**EXERCISE**
Find the word "github" in the records below. List each line containing it.
※
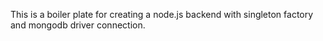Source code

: This is a boiler plate for creating a node.js backend with singleton factory and mongodb driver connection.
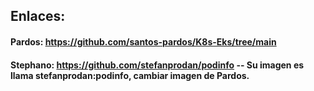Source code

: ## Enlaces:
#### Pardos: https://github.com/santos-pardos/K8s-Eks/tree/main
#### Stephano: https://github.com/stefanprodan/podinfo   -- Su imagen es llama stefanprodan:podinfo, cambiar imagen de Pardos.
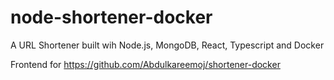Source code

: # node-shortener-docker

A URL Shortener built wih Node.js, MongoDB, React, Typescript and Docker

Frontend for https://github.com/Abdulkareemoj/shortener-docker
※
**RESPONSE FOR THIS EXERCISE**
#### Pardos: https://github.com/santos-pardos/K8s-Eks/tree/main
#### Stephano: https://github.com/stefanprodan/podinfo   -- Su imagen es llama stefanprodan:podinfo, cambiar imagen de Pardos.
Frontend for https://github.com/Abdulkareemoj/shortener-docker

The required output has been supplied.